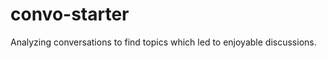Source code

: convo-starter
=============

Analyzing conversations to find topics which led to enjoyable discussions.
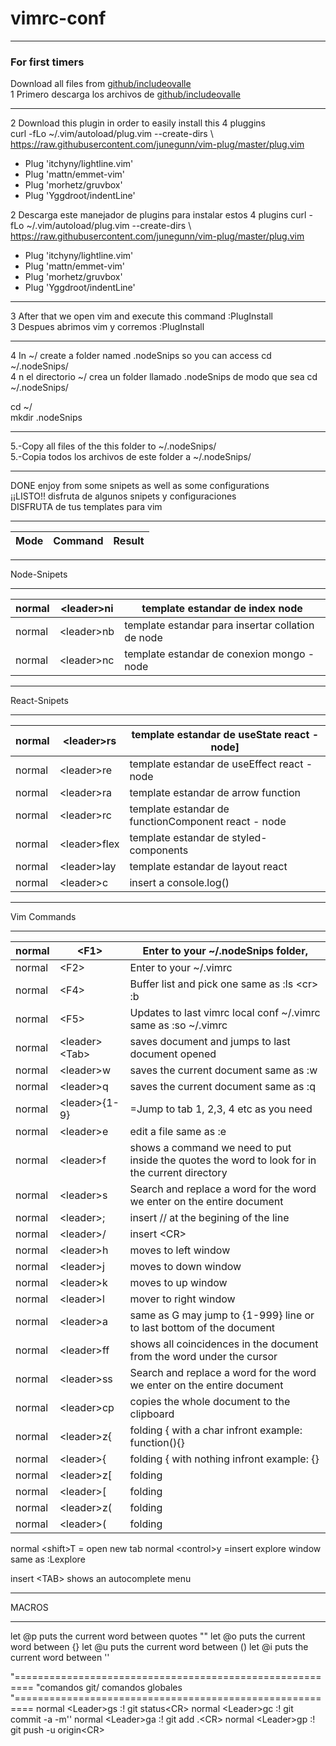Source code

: # vimrc-conf<br>

---

### For first timers

 Download all files from [github/includeovalle](https://github.com/includeovalle/vimrc-conf.git) <br>
1 Primero descarga los archivos de [github/includeovalle](https://github.com/includeovalle/vimrc-conf.git)<br>

---

2 Download this plugin in order to easily install this 4 pluggins<br>
  curl -fLo ~/.vim/autoload/plug.vim --create-dirs \ https://raw.githubusercontent.com/junegunn/vim-plug/master/plug.vim <br>

* Plug 'itchyny/lightline.vim'
* Plug 'mattn/emmet-vim'
* Plug 'morhetz/gruvbox'
* Plug 'Yggdroot/indentLine'

2 Descarga  este manejador de plugins para instalar estos 4 plugins
        curl -fLo ~/.vim/autoload/plug.vim --create-dirs \ https://raw.githubusercontent.com/junegunn/vim-plug/master/plug.vim
* Plug 'itchyny/lightline.vim' 
* Plug 'mattn/emmet-vim' 
* Plug 'morhetz/gruvbox' 
* Plug 'Yggdroot/indentLine' 

---

3 After that we open vim and execute this command :PlugInstall<br>
3 Despues abrimos vim y corremos :PlugInstall<br>

---

4 In ~/ create a folder named .nodeSnips so you can access cd ~/.nodeSnips/<br>
4 n el directorio ~/ crea un folder llamado .nodeSnips de modo que sea cd ~/.nodeSnips/<br>

cd ~/<br>
mkdir .nodeSnips<br>

---
5.-Copy all files of the this folder to ~/.nodeSnips/<br>
5.-Copia todos los archivos de este folder a ~/.nodeSnips/<br>

---
DONE enjoy from some snipets as well as some configurations<br>
¡¡LISTO!! disfruta de algunos snipets y configuraciones<br>
DISFRUTA de tus templates para vim <br>

---

|Mode  | Command | Result |
|------|---------|--------|

---
Node-Snipets<br>

---

|normal | \<leader\>ni| template estandar de index node |
|---|---|---|
|normal |\<leader\>nb | template estandar para insertar collation de node|
|normal | \<leader\>nc| template estandar de conexion mongo - node     |

---
React-Snipets

---

|normal |\<leader\>rs | template estandar de useState react - node]|
|---|---|---|
|normal |\<leader\>re | template estandar de useEffect react - node|
|normal |\<leader\>ra | template estandar de arrow function|
|normal |\<leader\>rc | template estandar de functionComponent react - node|
|normal |\<leader\>flex | template estandar de styled-components|
|normal  |\<leader\>lay| template estandar de layout react |
|normal  |\<leader\>c  | insert a console.log()|

---

Vim Commands

---

|normal|  \<F1\> |  Enter to your ~/.nodeSnips folder,
|---|---|---|
|normal|  \<F2\> | Enter to your ~/.vimrc|
|normal|  \<F4\> | Buffer list and pick one same as :ls \<cr\> :b|
|normal|  \<F5\> | Updates to last vimrc local conf ~/.vimrc  same as :so ~/.vimrc|
|normal|  \<leader\>\<Tab\> |saves document and jumps to last document opened|
|normal|  \<leader\>w |saves the current document same as :w|
|normal|  \<leader\>q |saves the current document same as :q|
|normal|  \<leader\>{1-9} |=Jump to tab 1, 2,3, 4 etc as you need|
|normal|  \<leader\>e  |edit a file same as :e|
|normal|  \<leader\>f | shows a command we need to put inside the quotes the word to look for in the current directory|
|normal|  \<leader\>s  |Search and replace a word for the word we enter on the entire document|
|normal|  \<leader\>; |insert // at the begining of the line|
|normal|  \<leader\>/ |insert \<CR\>|
|normal|  \<leader\>h |moves to left window|
|normal|  \<leader\>j |moves to down window|
|normal|  \<leader\>k |moves to up window|
|normal|  \<leader\>l |mover to right window|
|normal|  \<leader\>a  |same as G may jump to {1-999} line or to last bottom of the document|
|normal|  \<leader\>ff  |shows all coincidences in the document from the word under the cursor |
|normal|  \<leader\>ss  |Search and replace a word for the word we enter on the entire document|
|normal|  \<leader\>cp | copies the whole document to the clipboard|
|normal|  \<leader\>z{ |folding { with a char infront example: function(){}	|
|normal|  \<leader\>{ |folding { with nothing infront example: {}	|
|normal|  \<leader\>z[ |folding|
|normal|  \<leader\>[ |folding|
|normal|  \<leader\>z( |folding|
|normal|  \<leader\>( | folding|


normal  \<shift\>T  = open new tab
normal  \<control\>y =insert explore window same as :Lexplore


insert  \<TAB\> shows an autocomplete menu
__________________
MACROS
__________________
let @p puts the current word between quotes ""
let @o puts the current word between {}
let @u puts the current word between ()
let @i puts the current word between ''

  
"=========================================================
"comandos git/ comandos globales
"=========================================================
normal \<Leader\>gs :! git status\<CR\>
normal \<Leader\>gc :! git commit -a -m''
normal \<Leader\>ga :! git add .\<CR\>
normal \<Leader\>gp :! git push -u origin\<CR\>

------------------------------------------------------------

— What needs to be done —
Scan the lines above for the word "moves" and copy every one where it occurs.

— Your solution —
|normal|  \<leader\>h |moves to left window|
|normal|  \<leader\>j |moves to down window|
|normal|  \<leader\>k |moves to up window|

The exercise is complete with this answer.